The 145-mile ultra headed off from Gas Street, Birmingham, at 6am on Saturday and saw runners follow the canal all the way through to Little Venice in London.
The race averages a 50 per cent drop-out rate and despite near-perfect conditions, of the 100 that started out, only 63 completed the race.
Clubmates from Kenilworth Runners provided food, water and encouragement along the course, with buddy runners allowed to run alongside Scandrett after 65 miles.
At around 60 miles, Scandrett slipped and tweaked an old hip injury and, by the end, he was suffering severely from shin splints and blisters
But despite a diversion taking his final distance covered to more than 148 miles, he said there was never any danger of him dropping out.
“I had an amazing team of people around me who kept me fed, watered and motivated to get to the finish line,” said Scandrett, who crossed the line in 36hr 10min.
“I was also so overwhelmed with the support I got from friends who had come out to see me as I came through Warwick and Leamington.
“There was never any doubt in my mind that I could do it, it was just a matter of when I’d finish.
“Maybe, just maybe, I’ll be back to see if I can do better next time.”
The race was won by Dan Lawson in a record time of 22:16, taking more than three hours off the previous record.

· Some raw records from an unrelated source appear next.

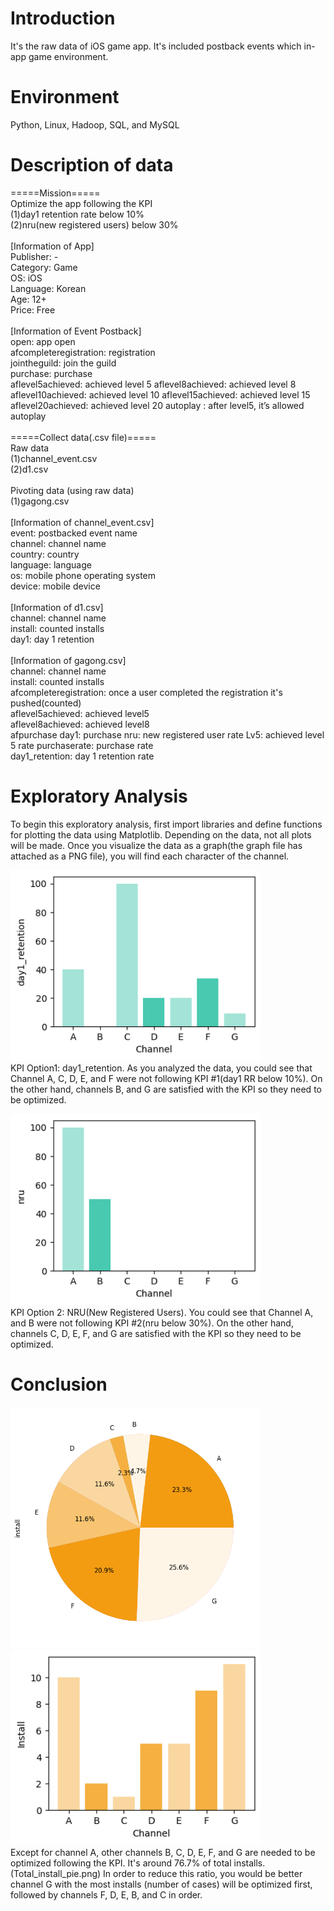 # Introduction
It's the raw data of iOS game app. It's included postback events which in-app game environment.

# Environment
Python, Linux, Hadoop, SQL, and MySQL

# Description of data
=====Mission=====</br>
Optimize the app following the KPI</br>
(1)day1 retention rate below 10%</br>
(2)nru(new registered users) below 30%</br>
</br>
[Information of App]</br>
Publisher: -</br>
Category: Game</br>
OS: iOS</br>
Language: Korean</br>
Age: 12+</br>
Price: Free</br>
</br>
[Information of Event Postback]</br>
open: app open</br>
afcompleteregistration: registration</br>
jointheguild: join the guild</br>
purchase: purchase</br>
aflevel5achieved: achieved level 5 aflevel8achieved: achieved level 8</br>
aflevel10achieved: achieved level 10 aflevel15achieved: achieved level 15</br>
aflevel20achieved: achieved level 20 autoplay : after level5, it’s allowed autoplay</br>
</br>
=====Collect data(.csv file)=====</br>
Raw data</br>
(1)channel_event.csv</br>
(2)d1.csv</br>
</br>
Pivoting data (using raw data)</br>
(1)gagong.csv</br>
</br>
[Information of channel_event.csv]</br>
event: postbacked event name</br>
channel: channel name</br>
country: country</br>
language: language</br>
os: mobile phone operating system</br>
device: mobile device</br>
</br>
[Information of d1.csv]</br>
channel: channel name</br>
install: counted installs</br>
day1: day 1 retention</br>
</br>
[Information of gagong.csv]</br>
channel: channel name</br>
install: counted installs</br>
afcompleteregistration: once a user completed the registration it's pushed(counted)</br>
aflevel5achieved: achieved level5</br>
aflevel8achieved: achieved level8</br>
afpurchase day1: purchase nru: new registered user rate Lv5: achieved level 5 rate purchaserate: purchase rate</br>
day1_retention: day 1 retention rate</br>

# Exploratory Analysis
To begin this exploratory analysis, first import libraries and define functions for plotting the data using Matplotlib. Depending on the data, not all plots will be made. Once you visualize the data as a graph(the graph file has attached as a PNG file), you will find each character of the channel.</br>

<img src="day1_retention.png" width="400"></br>
KPI Option1: day1_retention.
As you analyzed the data, you could see that Channel A, C, D, E, and F were not following KPI #1(day1 RR below 10%). On the other hand, channels B, and G are satisfied with the KPI so they need to be optimized.</br>

<img src="nru.png" width="400"></br>
KPI Option 2: NRU(New Registered Users).
You could see that Channel A, and B were not following KPI #2(nru below 30%). On the other hand, channels C, D, E, F, and G are satisfied with the KPI so they need to be optimized.

# Conclusion
<img src="Total_install_pie.png" width="400"> <img src="Total_install.png" width="400"></br>
Except for channel A, other channels B, C, D, E, F, and G are needed to be optimized following the KPI. It's around 76.7% of total installs. 
(Total_install_pie.png) In order to reduce this ratio, you would be better channel G with the most installs (number of cases) will be optimized first, followed by channels F, D, E, B, and C in order.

Meanwhile, Kenilworth clubmate Rich Broadbent was forced into a diversion of his own when tackling the Shindig in the Shire on Saturday.
A roughly 13.1-mile jaunt through the country lanes, open farmland, grassy tracks and ancient woodland around Corfton in Shropshire was given an additional 0.6 miles when the lead group, including Broadbent, made a navigational error.
They rejoined the correct route which featured a climb so steep it was almost impossible to walk up, but struggled to regain their original positions, with Broadbent settling for 13th in 2:09:00.
Clubmates Stef Lunn (2:17:35) and Simon Mottershead (2:25:18) were 29th and 40th, respectively, and there were 99 finishers.